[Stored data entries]
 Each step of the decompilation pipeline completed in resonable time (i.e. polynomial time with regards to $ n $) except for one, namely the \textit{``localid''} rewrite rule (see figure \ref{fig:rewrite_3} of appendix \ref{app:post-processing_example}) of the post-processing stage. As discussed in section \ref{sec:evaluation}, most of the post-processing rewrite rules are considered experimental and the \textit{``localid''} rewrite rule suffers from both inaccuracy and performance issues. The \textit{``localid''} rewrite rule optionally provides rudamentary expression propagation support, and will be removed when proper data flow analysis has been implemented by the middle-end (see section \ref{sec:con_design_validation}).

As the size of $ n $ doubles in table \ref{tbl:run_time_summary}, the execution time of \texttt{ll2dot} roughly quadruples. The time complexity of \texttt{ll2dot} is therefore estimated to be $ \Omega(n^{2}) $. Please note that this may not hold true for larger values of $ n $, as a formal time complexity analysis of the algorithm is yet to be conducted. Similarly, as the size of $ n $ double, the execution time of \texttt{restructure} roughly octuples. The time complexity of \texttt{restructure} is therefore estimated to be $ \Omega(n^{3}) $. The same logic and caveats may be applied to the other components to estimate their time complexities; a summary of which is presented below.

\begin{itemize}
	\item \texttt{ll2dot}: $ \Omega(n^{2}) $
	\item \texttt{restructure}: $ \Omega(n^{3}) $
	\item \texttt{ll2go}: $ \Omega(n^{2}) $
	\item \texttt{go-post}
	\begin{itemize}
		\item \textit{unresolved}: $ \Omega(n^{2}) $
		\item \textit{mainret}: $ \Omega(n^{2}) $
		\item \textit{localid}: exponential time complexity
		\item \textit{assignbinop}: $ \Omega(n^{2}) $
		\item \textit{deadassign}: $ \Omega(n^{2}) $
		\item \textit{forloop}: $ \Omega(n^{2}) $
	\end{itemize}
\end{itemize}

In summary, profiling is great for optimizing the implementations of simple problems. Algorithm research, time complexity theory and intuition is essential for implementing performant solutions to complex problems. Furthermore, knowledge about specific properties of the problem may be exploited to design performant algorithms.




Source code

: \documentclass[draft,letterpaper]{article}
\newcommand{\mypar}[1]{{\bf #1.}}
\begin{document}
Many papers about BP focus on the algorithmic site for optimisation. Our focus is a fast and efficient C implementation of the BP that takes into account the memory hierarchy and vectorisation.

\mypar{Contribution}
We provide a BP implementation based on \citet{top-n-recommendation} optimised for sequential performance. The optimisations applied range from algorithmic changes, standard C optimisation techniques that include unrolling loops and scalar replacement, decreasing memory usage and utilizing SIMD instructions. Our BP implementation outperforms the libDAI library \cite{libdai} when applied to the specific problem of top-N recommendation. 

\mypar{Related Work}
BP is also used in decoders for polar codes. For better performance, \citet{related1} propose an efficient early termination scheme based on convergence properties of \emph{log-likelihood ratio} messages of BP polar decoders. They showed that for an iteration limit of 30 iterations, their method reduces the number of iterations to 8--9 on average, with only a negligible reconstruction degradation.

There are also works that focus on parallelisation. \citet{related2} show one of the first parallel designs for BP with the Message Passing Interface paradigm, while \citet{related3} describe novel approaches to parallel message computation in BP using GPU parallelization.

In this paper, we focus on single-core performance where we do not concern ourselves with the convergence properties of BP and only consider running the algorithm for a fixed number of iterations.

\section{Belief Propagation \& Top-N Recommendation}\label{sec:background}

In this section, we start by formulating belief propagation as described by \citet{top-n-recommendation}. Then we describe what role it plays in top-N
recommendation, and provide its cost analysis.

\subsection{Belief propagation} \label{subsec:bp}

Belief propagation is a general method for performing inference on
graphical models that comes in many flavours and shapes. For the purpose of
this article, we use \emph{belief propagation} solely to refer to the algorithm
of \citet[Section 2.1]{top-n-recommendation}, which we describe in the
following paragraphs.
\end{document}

● **INSTRUCTIONS TO FOLLOW**
List every line in the records above that contains the word "problem".

● **THE ANSWER**
In summary, profiling is great for optimizing the implementations of simple problems. Algorithm research, time complexity theory and intuition is essential for implementing performant solutions to complex problems. Furthermore, knowledge about specific properties of the problem may be exploited to design performant algorithms.
We provide a BP implementation based on \citet{top-n-recommendation} optimised for sequential performance. The optimisations applied range from algorithmic changes, standard C optimisation techniques that include unrolling loops and scalar replacement, decreasing memory usage and utilizing SIMD instructions. Our BP implementation outperforms the libDAI library \cite{libdai} when applied to the specific problem of top-N recommendation. 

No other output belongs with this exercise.